• INSTRUCTIONS TO FOLLOW: Determine how many lines in the records include "trade". Write the number and nothing more.

:: DATA PROVIDED ::

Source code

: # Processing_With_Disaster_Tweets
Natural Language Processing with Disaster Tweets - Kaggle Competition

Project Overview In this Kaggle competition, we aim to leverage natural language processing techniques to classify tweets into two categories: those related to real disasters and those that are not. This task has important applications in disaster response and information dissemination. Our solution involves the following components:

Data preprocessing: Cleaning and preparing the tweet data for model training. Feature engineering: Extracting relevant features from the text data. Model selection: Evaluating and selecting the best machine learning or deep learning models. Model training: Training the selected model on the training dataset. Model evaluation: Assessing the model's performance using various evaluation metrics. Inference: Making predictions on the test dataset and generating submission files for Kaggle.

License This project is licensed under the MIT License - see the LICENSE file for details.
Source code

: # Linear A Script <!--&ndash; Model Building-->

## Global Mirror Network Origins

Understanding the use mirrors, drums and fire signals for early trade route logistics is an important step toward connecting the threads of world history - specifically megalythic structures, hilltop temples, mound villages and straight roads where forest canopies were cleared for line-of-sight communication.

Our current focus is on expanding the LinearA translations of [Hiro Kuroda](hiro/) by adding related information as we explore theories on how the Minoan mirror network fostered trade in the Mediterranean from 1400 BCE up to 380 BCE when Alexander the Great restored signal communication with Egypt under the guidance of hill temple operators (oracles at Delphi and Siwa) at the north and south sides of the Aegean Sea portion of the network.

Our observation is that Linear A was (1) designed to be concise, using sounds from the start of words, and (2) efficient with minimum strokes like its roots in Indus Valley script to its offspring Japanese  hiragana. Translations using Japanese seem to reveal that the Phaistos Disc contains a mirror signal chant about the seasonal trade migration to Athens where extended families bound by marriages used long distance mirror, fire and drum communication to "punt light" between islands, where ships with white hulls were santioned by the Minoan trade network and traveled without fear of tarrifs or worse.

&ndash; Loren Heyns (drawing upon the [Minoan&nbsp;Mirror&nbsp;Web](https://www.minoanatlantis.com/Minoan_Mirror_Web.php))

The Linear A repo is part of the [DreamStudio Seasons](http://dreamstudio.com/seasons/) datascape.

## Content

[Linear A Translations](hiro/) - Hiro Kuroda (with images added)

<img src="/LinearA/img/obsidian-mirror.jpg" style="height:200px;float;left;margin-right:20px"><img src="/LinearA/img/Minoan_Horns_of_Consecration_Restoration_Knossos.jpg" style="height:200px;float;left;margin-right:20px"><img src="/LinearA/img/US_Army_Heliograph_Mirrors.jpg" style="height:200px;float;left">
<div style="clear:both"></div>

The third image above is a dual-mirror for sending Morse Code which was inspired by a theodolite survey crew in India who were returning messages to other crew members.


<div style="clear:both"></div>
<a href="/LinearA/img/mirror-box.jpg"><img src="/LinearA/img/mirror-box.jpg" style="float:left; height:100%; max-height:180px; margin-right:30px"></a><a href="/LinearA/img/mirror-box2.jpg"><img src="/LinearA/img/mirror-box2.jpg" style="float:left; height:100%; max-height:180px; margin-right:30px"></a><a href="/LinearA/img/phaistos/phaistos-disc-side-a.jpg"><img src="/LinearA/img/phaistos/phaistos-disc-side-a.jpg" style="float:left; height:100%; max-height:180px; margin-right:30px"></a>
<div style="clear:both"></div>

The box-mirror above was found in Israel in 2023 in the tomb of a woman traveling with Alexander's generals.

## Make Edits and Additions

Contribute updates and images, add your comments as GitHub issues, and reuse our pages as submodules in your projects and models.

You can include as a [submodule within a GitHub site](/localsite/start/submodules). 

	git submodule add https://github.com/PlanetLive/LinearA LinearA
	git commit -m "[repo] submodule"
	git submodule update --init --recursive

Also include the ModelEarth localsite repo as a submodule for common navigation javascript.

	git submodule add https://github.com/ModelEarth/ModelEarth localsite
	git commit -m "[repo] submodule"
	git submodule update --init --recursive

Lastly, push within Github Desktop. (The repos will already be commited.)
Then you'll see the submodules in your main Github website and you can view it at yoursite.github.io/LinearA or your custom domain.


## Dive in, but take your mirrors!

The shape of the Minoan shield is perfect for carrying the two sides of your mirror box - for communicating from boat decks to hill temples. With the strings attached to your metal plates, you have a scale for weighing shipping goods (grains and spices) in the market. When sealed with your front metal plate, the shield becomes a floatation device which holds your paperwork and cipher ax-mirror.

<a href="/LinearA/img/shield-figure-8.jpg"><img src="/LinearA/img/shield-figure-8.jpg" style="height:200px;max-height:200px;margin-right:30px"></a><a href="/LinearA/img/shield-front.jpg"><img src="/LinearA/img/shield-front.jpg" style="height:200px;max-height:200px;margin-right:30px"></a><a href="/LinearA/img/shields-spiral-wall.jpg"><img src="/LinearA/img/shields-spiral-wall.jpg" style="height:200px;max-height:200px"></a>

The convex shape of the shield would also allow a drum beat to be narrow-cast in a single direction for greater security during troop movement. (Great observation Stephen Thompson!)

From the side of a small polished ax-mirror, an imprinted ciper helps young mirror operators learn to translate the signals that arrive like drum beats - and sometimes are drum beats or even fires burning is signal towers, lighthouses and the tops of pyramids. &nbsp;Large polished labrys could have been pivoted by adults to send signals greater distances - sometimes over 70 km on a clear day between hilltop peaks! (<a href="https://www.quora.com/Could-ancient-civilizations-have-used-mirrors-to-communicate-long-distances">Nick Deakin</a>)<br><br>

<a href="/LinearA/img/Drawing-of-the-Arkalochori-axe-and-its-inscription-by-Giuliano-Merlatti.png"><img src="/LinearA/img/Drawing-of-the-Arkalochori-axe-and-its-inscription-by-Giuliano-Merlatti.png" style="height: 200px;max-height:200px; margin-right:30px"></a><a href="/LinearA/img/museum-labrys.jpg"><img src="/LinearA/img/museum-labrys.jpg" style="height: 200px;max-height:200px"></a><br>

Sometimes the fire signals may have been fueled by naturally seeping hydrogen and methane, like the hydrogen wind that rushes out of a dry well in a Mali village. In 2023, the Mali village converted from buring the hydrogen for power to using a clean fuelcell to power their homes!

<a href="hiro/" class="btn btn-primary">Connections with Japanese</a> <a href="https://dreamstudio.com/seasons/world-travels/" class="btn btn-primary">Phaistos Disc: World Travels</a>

:::

• RESPONSE TO THE TASK: 3